Exercise brief: Nothing but the lines holding the string "averaging" should appear in the answer. Copy them from the entries.

Document images with source code
• • • • •
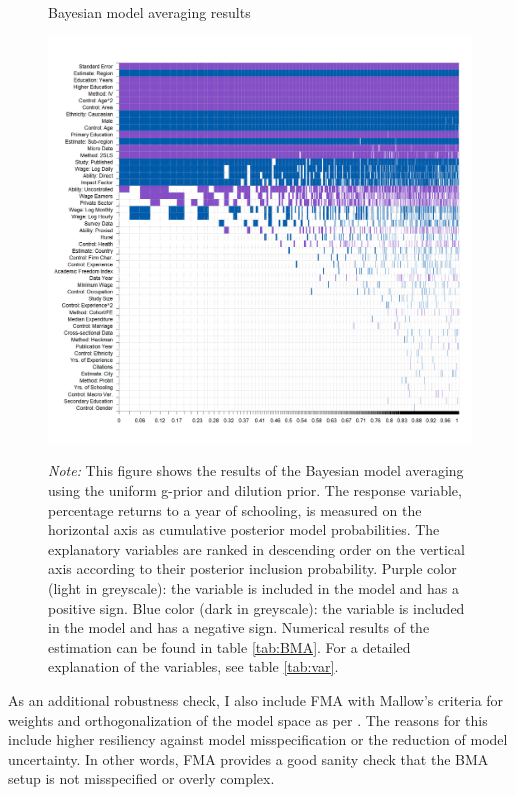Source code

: \begin{figure}[!htbp]
\begin{center}
\caption{Bayesian model averaging results}
\label{fig:BMA}
\includegraphics[width=1\textwidth]{Figures/BMA/bma_UIP_dilut_results.png}
\end{center}\vspace{-0.5cm}
\captionsetup{width=0.95\textwidth, font = scriptsize}
\caption*{\emph{Note:} This figure shows the results of the Bayesian model averaging using the uniform g-prior and dilution prior. The response variable, percentage returns to a year of schooling, is measured on the horizontal axis as cumulative posterior model probabilities. The explanatory variables are ranked in descending order on the vertical axis according to their posterior inclusion probability. Purple color (light in greyscale): the variable is included in the model and has a positive sign. Blue color (dark in greyscale): the variable is included in the model and has a negative sign. Numerical results of the estimation can be found in table \ref{tab:BMA}. For a detailed explanation of the variables, see table \ref{tab:var}.
}
\end{figure}

As an additional robustness check, I also include \ac{FMA} with Mallow's criteria for weights \citep{hansen2007least} and orthogonalization of the model space as per \cite{amini2012comparison}. The reasons for this include higher resiliency against model misspecification or the reduction of model uncertainty. In other words, \ac{FMA} provides a good sanity check that the \ac{BMA} setup is not misspecified or overly complex.


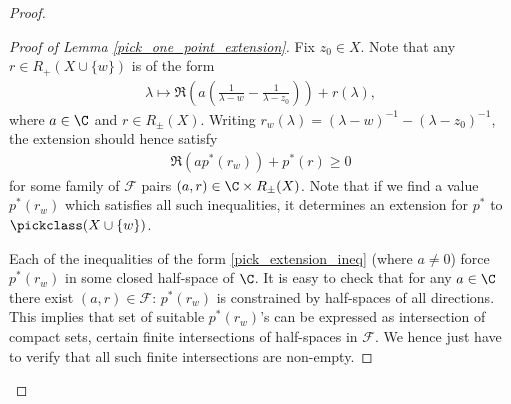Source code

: \begin{proof}
	\begin{proof}[Proof of Lemma \ref{pick_one_point_extension}]
		Fix $z_{0} \in X$. Note that any $r \in R_{+}(X \cup \{w\})$ is of the form
		\begin{align*}
		\lambda \mapsto \Re\left(a \left(\frac{1}{\lambda - w} - \frac{1}{\lambda - z_{0}}\right)\right) + r(\lambda),
		\end{align*}
		where $a \in \C$ and $r \in R_{\pm}(X)$. Writing $r_{w}(\lambda) = (\lambda - w)^{-1} - (\lambda - z_{0})^{-1}$, the extension should hence satisfy
		\begin{align}\label{pick_extension_ineq}
			\Re\left(a p^{*}(r_{w})\right) + p^{*}(r) \geq 0
		\end{align}
		for some family of $\mathcal{F}$ pairs $(a, r) \in \C \times R_{\pm}(X)$. Note that if we find a value $p^{*}(r_{w})$ which satisfies all such inequalities, it determines an extension for $p^{*}$ to $\pickclass(X \cup \{w\})$.

		Each of the inequalities of the form \ref{pick_extension_ineq} (where $a \neq 0$) force $p^{*}(r_{w})$ in some closed half-space of $\C$. It is easy to check that for any $a \in \C$ there exist $(a, r) \in \mathcal{F}$: $p^{*}(r_{w})$ is constrained by half-spaces of all directions. This implies that set of suitable $p^{*}(r_{w})$'s can be expressed as intersection of compact sets, certain finite intersections of half-spaces in $\mathcal{F}$. We hence just have to verify that all such finite intersections are non-empty.


\end{proof}
\end{proof}

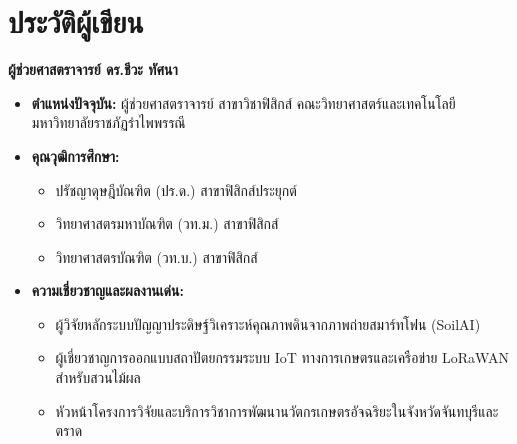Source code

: \chapter{ประวัติผู้เขียน}

\begin{figure}[H]
\centering
{}
\end{figure}

\noindent\textbf{ผู้ช่วยศาสตราจารย์ ดร.ชีวะ ทัศนา}
\begin{itemize}
    \item \textbf{ตำแหน่งปัจจุบัน:} ผู้ช่วยศาสตราจารย์ สาขาวิชาฟิสิกส์ คณะวิทยาศาสตร์และเทคโนโลยี มหาวิทยาลัยราชภัฏรำไพพรรณี
    \item \textbf{คุณวุฒิการศึกษา:}
    \begin{itemize}
        \item ปรัชญาดุษฎีบัณฑิต (ปร.ด.) สาขาฟิสิกส์ประยุกต์
        \item วิทยาศาสตรมหาบัณฑิต (วท.ม.) สาขาฟิสิกส์
        \item วิทยาศาสตรบัณฑิต (วท.บ.) สาขาฟิสิกส์
    \end{itemize}
    \item \textbf{ความเชี่ยวชาญและผลงานเด่น:}
    \begin{itemize}
        \item ผู้วิจัยหลักระบบปัญญาประดิษฐ์วิเคราะห์คุณภาพดินจากภาพถ่ายสมาร์ทโฟน (SoilAI)
        \item ผู้เชี่ยวชาญการออกแบบสถาปัตยกรรมระบบ IoT ทางการเกษตรและเครือข่าย LoRaWAN สำหรับสวนไม้ผล
        \item หัวหน้าโครงการวิจัยและบริการวิชาการพัฒนานวัตกรเกษตรอัจฉริยะในจังหวัดจันทบุรีและตราด
    \end{itemize}
\end{itemize}
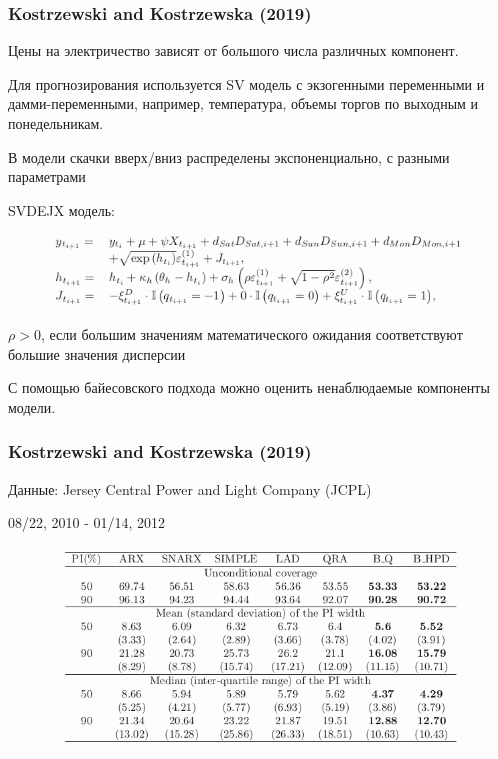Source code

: \documentclass[c, dvipsnames]{beamer}  %
\begin{document}
\begin{frame}[shrink=5]
\frametitle{Kostrzewski and Kostrzewska (2019)} 

Цены на электричество зависят от большого числа различных компонент.

Для прогнозирования используется SV модель с экзогенными переменными и дамми-переменными, например, температура, объемы торгов по выходным и понедельникам.

В модели скачки вверх/вниз распределены экспоненциально, с разными параметрами

SVDEJX модель: 

\begin{figure}
	\centering
	\includegraphics[width=0.7\linewidth]{screenshot005}
	\caption{}
	\label{fig:screenshot005}
\end{figure}

$\rho > 0$, если большим значениям математического ожидания соответствуют большие значения дисперсии 

С помощью байесовского подхода можно оценить ненаблюдаемые компоненты модели.

\end{frame}



\begin{frame}[shrink=5]
\frametitle{Kostrzewski and Kostrzewska (2019)} 

Данные:  Jersey Central Power and Light Company (JCPL)

08/22, 2010 -  01/14, 2012

\begin{figure}
	\centering
	\includegraphics[width=0.7\linewidth]{screenshot006}
	\caption{}
	\label{fig:screenshot006}
\end{figure}



\end{frame}
\end{document}
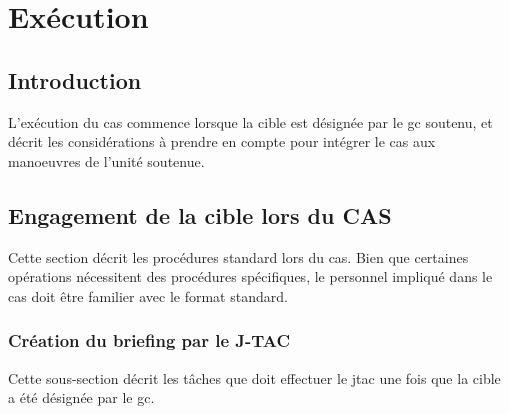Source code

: \chapter{Exécution}

\begin{center}
\end{center}

\section{Introduction}

L'exécution du \gls{cas} commence lorsque la cible est désignée par le \gls{gc} soutenu, et décrit les considérations à prendre en compte pour intégrer le \gls{cas} aux manoeuvres de l'unité soutenue.

\section{Engagement de la cible lors du CAS}

Cette section décrit les procédures standard lors du \gls{cas}. Bien que certaines opérations nécessitent des procédures spécifiques, le personnel impliqué dans le \gls{cas} doit être familier avec le format standard.

\subsection{Création du briefing par le J-TAC}
Cette sous-section décrit les tâches que doit effectuer le \gls{jtac} une fois que la cible a été désignée par le \gls{gc}.

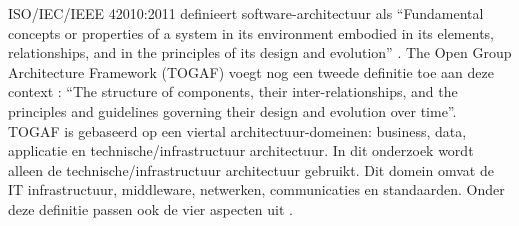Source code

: ISO/IEC/IEEE 42010:2011 definieert software-architectuur als \enquote{Fundamental concepts or properties of a system in its environment embodied in its elements, relationships, and in the principles of its design and evolution} \parencite{IEEEArchitecture}. The Open Group Architecture Framework (TOGAF) voegt nog een tweede definitie toe aan deze context \parencite{ArchitectureTOGAF}: \enquote{The structure of components, their inter-relationships, and the principles and guidelines governing their design and evolution over time}. TOGAF is gebaseerd op een viertal architectuur-domeinen: business, data, applicatie en technische/infrastructuur architectuur. In dit onderzoek wordt alleen de technische/infrastructuur architectuur gebruikt. Dit domein omvat de IT infrastructuur, middleware, netwerken, communicaties en standaarden. Onder deze definitie passen ook de vier aspecten uit \parencite{ArchitectureInPractice}.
• • • • •
Output of the exercise:
\caption{Bayesian model averaging results}
\caption*{\emph{Note:} This figure shows the results of the Bayesian model averaging using the uniform g-prior and dilution prior. The response variable, percentage returns to a year of schooling, is measured on the horizontal axis as cumulative posterior model probabilities. The explanatory variables are ranked in descending order on the vertical axis according to their posterior inclusion probability. Purple color (light in greyscale): the variable is included in the model and has a positive sign. Blue color (dark in greyscale): the variable is included in the model and has a negative sign. Numerical results of the estimation can be found in table \ref{tab:BMA}. For a detailed explanation of the variables, see table \ref{tab:var}.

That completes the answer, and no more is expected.